> WHAT TO DO
Go through the data and say how many lines include the string "Email"; return only the figure.

Saved entries:
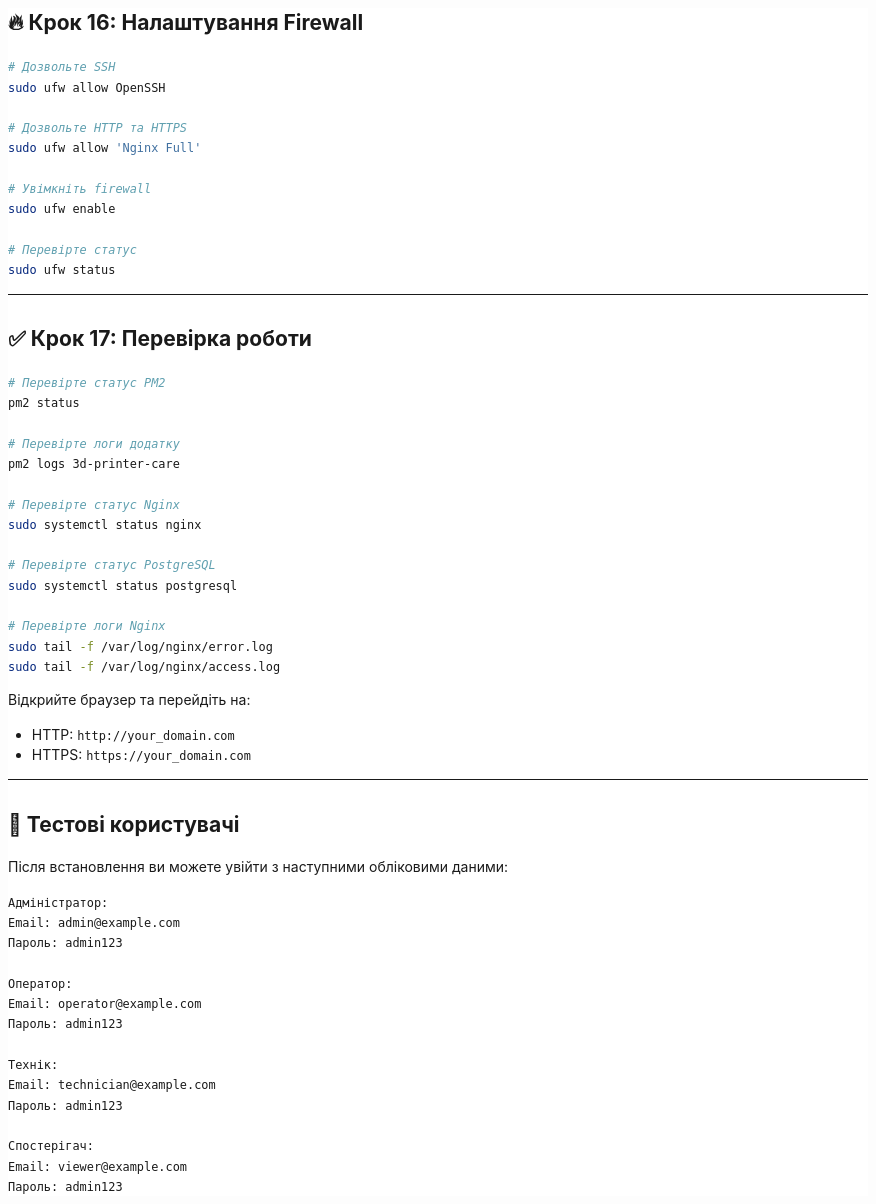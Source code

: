 
## 🔥 Крок 16: Налаштування Firewall

```bash
# Дозвольте SSH
sudo ufw allow OpenSSH

# Дозвольте HTTP та HTTPS
sudo ufw allow 'Nginx Full'

# Увімкніть firewall
sudo ufw enable

# Перевірте статус
sudo ufw status
```

---

## ✅ Крок 17: Перевірка роботи

```bash
# Перевірте статус PM2
pm2 status

# Перевірте логи додатку
pm2 logs 3d-printer-care

# Перевірте статус Nginx
sudo systemctl status nginx

# Перевірте статус PostgreSQL
sudo systemctl status postgresql

# Перевірте логи Nginx
sudo tail -f /var/log/nginx/error.log
sudo tail -f /var/log/nginx/access.log
```

Відкрийте браузер та перейдіть на:
- HTTP: `http://your_domain.com`
- HTTPS: `https://your_domain.com`

---

## 👤 Тестові користувачі

Після встановлення ви можете увійти з наступними обліковими даними:

```
Адміністратор:
Email: admin@example.com
Пароль: admin123

Оператор:
Email: operator@example.com
Пароль: admin123

Технік:
Email: technician@example.com
Пароль: admin123

Спостерігач:
Email: viewer@example.com
Пароль: admin123
```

> RESPONSE
4